Peek into the world of ‘body parts’ from McKinney expert Allison Vest

Dallas’ Ian Bonner lost an eye to cancer when he was just 13 years old.

At that time, according to the 67-year-old, if you wanted to survive cancer, the doctor would simply cut out the diseased area and give the patient an eye patch.

“I was a young…I was going into my teens, and I didn’t like it at all,” Bonner said.

In 1979, he found a doctor in Cleveland who made him a prosthetic eye that he would wear for the next 40 years. At the time, prosthetics were not widely available, so they were not as realistic. In 2020, he discovers a new option with his ophthalmologist.

“He said, ‘Listen, I’m going to make a reference. You have to go see Allison [Vest]because I think what Allison can do for you today is pretty spectacular,” Bonner said.

What happened next changed Bonner’s life.

After about five months of care at Vest’s Mosaic Prosthetics in McKinney, Bonner painstakingly created a new silicone eye to replicate every detail of a real one. The eye fits the mold of her face to create a realistic look.

The Bonner affair is the last episode of Parts of the body, a new three-part series on the TLC Network featuring Vest’s work. The series debuted on April 6 and the final episode airs on April 20. From April 21, the episodes will be available on Discovery+.

Vest, 42, a clinical anaplastologist, has dedicated his 17-year career to helping people like Bonner. The hallway of his clinic on West Louisiana Street is lined with two maps showing where his patients live. A map is Texas; the other is the rest of the world.

Pins on a map indicate where Mosaic Prosthetics customers come from.(Shafkat Anowar / personal photographer)

“By the time people come to us, they’re so excited,” Vest said. “They are so happy. We are kind of the happy icing on the cake.

She creates anything from fingers to ears to eyes. Depending on the case, Vest can take anywhere from a few months to a year to fully develop a patient’s prosthesis.

Vest, a native of South Florida, graduated from the University of Illinois at Chicago with a master’s degree in biomedical visualization. She received clinical training at the University of Florida Dental School and Morriston Hospital in Swansea, Wales.

At 26, she moved to Dallas to work in private practice with one of her mentors. Eventually, she met her husband, Bryan, and they have since had two children.

Susan Habakuk, Vest’s former professor at the University of Illinois at Chicago, said Vest was the type of student who made her job as a professor easier. The two are still conversing, now as colleagues, about the patient cases they have found. Habakuk has been in the business for over 40 years.

“She’s very comfortable, but professional at the same time,” Habakuk said. “That doesn’t always happen.”

Vest and two others – an insurance specialist and a receptionist – make up the team that sees 60 to 80 patients a year. It usually takes four to six appointments to create a prosthesis, she said.

Her handmade prostheses can cost between $5,000 and $13,000, depending on the body part she replicates.

His practice is a Medicaid provider and private insurance policies have no coverage standard. The federal Medicare program considers facial prostheses medically necessary as long as they are prescribed by a doctor, she said.

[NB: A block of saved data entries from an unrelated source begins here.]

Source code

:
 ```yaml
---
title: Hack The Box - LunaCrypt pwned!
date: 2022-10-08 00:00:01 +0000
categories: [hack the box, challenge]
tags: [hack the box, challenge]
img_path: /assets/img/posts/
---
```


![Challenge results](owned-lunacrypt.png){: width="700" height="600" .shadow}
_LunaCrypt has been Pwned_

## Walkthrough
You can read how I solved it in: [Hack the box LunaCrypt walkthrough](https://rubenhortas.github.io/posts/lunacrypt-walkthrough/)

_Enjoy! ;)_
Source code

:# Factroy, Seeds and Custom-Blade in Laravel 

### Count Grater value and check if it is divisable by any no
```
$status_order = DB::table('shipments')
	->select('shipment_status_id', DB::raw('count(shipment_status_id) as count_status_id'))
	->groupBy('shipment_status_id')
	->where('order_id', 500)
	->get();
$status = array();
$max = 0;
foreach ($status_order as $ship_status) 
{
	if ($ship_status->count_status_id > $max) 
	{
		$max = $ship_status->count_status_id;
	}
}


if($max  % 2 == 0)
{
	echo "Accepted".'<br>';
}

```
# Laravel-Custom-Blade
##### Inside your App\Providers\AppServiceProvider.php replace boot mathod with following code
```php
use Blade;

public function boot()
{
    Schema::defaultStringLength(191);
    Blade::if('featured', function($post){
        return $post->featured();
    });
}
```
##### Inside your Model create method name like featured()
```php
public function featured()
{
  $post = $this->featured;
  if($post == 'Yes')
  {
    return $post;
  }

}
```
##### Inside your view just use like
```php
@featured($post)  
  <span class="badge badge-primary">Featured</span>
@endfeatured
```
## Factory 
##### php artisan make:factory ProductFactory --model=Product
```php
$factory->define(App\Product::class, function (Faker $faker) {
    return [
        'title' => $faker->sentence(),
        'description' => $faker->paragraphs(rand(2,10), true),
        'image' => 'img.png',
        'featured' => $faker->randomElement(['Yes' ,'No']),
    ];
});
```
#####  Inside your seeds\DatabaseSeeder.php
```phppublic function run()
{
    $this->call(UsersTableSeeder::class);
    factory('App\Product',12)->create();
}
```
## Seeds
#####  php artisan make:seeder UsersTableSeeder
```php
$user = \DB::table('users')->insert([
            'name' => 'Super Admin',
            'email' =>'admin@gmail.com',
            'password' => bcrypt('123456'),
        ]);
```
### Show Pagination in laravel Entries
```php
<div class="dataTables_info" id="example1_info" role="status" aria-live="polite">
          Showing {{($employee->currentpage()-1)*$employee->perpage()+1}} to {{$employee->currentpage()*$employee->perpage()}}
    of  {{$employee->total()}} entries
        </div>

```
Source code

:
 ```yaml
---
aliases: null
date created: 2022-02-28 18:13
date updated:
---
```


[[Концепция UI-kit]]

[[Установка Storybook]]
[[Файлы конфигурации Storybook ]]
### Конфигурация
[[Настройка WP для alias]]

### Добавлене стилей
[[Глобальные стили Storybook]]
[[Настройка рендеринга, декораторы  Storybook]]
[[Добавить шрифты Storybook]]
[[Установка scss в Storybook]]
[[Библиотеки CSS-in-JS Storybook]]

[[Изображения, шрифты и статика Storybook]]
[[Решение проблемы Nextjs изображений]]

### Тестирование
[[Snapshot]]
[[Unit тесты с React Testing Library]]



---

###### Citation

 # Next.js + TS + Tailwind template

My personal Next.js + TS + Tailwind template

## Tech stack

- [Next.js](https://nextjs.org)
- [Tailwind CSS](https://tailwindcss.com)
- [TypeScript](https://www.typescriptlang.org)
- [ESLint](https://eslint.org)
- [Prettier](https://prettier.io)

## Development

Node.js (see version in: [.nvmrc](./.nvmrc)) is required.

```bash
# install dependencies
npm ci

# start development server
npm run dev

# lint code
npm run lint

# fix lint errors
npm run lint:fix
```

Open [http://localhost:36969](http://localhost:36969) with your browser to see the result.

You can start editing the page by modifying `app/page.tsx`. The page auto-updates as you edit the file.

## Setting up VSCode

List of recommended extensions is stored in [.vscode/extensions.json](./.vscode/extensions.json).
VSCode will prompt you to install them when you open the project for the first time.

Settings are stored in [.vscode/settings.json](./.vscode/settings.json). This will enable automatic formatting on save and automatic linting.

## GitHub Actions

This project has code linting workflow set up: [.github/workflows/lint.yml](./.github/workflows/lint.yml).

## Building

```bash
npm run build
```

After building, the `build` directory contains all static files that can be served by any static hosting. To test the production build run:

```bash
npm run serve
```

Archived photos of Mosaic Prosthetics patients hang on the wall of his offices in McKinney.
Archived photos of Mosaic Prosthetics patients hang on the wall of his offices in McKinney. (Shafkat Anowar / personal photographer)

Vest tries to limit his five-day-a-week schedule to two dates a day. She said she needed a balance between her time with patients and her time in her lab, painting, sizing and designing realistic body parts.

“Sometimes you don’t necessarily talk about why they’re in your chair, but just talk about life in general,” Vest said.

Much of its business comes from doctor referrals and word of mouth. The TLC show also generated interest.

She was contacted in 2019 by Lucky Dog Films, a television company in Maryland. After sending film reels, she signed a contract with Discovery in the spring of 2021 to air her show on TLC. Neither Vest nor TLC would discuss the terms of the contract.

Vest has treated patients ages 7 to 102 for non-load bearing prostheses. Patients come for all sorts of reasons, from accidents to illness.

And she is one of 44 people worldwide who can pursue a career in anaplastology, she said. She is grateful that it allows her to merge her passion for art and science.

It comes down to his patients.

“I found a friend,” Bonner said. “Allison will always be a friend.”

Mosaic Prosthetics, a McKinney-based prosthetic care clinic, gets a show on TLC.